Há mais Bergman (e por extensão Truffaut e Godard) em “As Quatro Irmãs”. O cineasta detalha: “a prolongada olhadela para a câmera que Vera Holtz mantém evoca Harriet Andersson, em “Monika e o Desejo”. E, por extensão, “o olhar do ator Jean-Pierre Léaud, menino na praia (que recriamos em Mongaguá), e ainda a virada de cabeça de Jean Seberg no final do godardiano ‘Acossado’”.

Mocarzel lembra que as citações a “Persona” fazem parte orgânica do conceito de “As Quatro Irmãs” por razão muito clara: “no filme do Bergman, a Liv Ulman é uma atriz que perde a voz, a fala. No nosso filme, Vera é uma atriz que está enfrentando lapsos de memória. Ela encara a câmera para fazer da máquina um veículo de resgate dessa memória esquecida da infância e da adolescência. Um dispositivo lúdico, com o qual tentei fugir de um filme doméstico sobre o casarão de Tatuí”.

Além do cinema, as Artes Plásticas têm presença das mais significativas em “As Quatro Irmãs”. Isto porque Vera é apaixonada por performance, pintura, escultura e história em quadrinho. São famosas suas bem-humoradas “performances” plásticas disponibilizadas no espaço digital.

Mocarzel lembra que “As Quatro Irmãs” foi rodado nas três casas de Vera: em São Paulo, Rio de Janeiro e Tatuí. “O apartamento paulistano dela parece o MoMA de Nova York, com obras de arte espalhadas por todos os cômodos”. Este é “o universo dela, uma atriz que se formou em Design e que coleciona obras e objetos artísticos”.

“A personagem Pé Vermelho” (de grande importância no filme) – prossegue o cineasta – “é uma criação da própria Vera, que fez do casarão da família o estúdio lúdico sempre sonhado”. Para o filme, “pintamos as paredes, fizemos um estúdio todo preto, enfim, filmamos a memória da casa, depois, ela subverteu tudo e, agora, a o casarão foi totalmente reformado depois que sua memória foi eternizada no cinema”.

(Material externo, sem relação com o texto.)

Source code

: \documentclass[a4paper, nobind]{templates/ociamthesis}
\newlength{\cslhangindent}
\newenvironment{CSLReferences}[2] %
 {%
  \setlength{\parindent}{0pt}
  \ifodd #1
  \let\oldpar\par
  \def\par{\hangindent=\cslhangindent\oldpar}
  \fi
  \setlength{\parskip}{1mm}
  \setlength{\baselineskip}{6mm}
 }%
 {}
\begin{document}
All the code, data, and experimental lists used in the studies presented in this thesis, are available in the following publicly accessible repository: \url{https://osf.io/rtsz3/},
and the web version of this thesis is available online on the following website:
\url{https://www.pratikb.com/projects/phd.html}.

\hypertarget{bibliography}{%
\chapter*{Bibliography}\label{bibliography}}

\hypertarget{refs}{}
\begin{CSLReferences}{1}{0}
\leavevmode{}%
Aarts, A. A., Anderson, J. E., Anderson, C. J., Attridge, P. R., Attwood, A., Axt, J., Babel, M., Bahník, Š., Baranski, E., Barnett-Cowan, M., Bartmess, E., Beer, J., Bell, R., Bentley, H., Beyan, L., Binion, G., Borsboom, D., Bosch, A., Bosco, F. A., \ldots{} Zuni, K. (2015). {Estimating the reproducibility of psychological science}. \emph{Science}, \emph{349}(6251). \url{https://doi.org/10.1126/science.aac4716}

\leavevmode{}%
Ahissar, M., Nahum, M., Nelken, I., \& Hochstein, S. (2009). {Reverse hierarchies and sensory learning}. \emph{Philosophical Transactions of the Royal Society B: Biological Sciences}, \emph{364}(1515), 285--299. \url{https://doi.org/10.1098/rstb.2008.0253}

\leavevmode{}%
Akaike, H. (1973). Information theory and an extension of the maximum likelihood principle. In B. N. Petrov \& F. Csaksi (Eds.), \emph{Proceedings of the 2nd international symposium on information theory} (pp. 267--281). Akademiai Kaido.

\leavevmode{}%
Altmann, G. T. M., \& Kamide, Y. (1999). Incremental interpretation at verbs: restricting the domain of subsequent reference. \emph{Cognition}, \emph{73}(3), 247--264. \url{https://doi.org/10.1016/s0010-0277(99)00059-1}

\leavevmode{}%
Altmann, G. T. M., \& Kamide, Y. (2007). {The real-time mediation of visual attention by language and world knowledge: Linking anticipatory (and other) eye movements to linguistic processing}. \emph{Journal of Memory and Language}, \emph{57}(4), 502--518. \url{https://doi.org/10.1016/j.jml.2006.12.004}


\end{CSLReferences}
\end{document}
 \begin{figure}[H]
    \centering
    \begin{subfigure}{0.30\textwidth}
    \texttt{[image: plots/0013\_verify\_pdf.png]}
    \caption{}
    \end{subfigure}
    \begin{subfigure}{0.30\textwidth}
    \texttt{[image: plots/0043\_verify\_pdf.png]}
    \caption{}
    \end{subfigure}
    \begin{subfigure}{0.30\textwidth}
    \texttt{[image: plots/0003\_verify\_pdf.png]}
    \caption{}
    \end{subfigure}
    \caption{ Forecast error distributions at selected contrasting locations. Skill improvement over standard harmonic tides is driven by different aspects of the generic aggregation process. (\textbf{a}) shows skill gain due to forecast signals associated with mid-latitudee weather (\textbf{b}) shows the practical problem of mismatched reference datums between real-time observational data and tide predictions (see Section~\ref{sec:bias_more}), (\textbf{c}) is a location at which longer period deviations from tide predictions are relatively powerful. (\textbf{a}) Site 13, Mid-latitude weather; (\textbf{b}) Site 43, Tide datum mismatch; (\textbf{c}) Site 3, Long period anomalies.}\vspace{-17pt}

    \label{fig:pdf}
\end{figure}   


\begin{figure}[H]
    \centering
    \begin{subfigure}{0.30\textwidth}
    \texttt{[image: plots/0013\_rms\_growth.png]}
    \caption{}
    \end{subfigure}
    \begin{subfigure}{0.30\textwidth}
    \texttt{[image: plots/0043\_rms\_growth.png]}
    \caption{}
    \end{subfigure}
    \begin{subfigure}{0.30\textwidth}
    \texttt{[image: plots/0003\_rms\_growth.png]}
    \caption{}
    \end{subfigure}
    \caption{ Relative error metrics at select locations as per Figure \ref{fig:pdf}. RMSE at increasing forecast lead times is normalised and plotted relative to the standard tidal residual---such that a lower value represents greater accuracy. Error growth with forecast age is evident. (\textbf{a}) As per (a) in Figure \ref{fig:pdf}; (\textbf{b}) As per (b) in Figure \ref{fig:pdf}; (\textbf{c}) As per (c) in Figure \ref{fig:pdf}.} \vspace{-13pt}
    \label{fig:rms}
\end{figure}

“As Quatro Irmãs” é, na verdade, um híbrido de documentário, ficção e ensaio. Na banda sonora, traz música original de Marcus Siqueira, parceiro de Mocarzel em “BR-3”, “Quebradeiras”, “São Paulo Companhia de Dança” e “Antártica”. O compositor está morando na Itália e lá criou os sons musicais do filme.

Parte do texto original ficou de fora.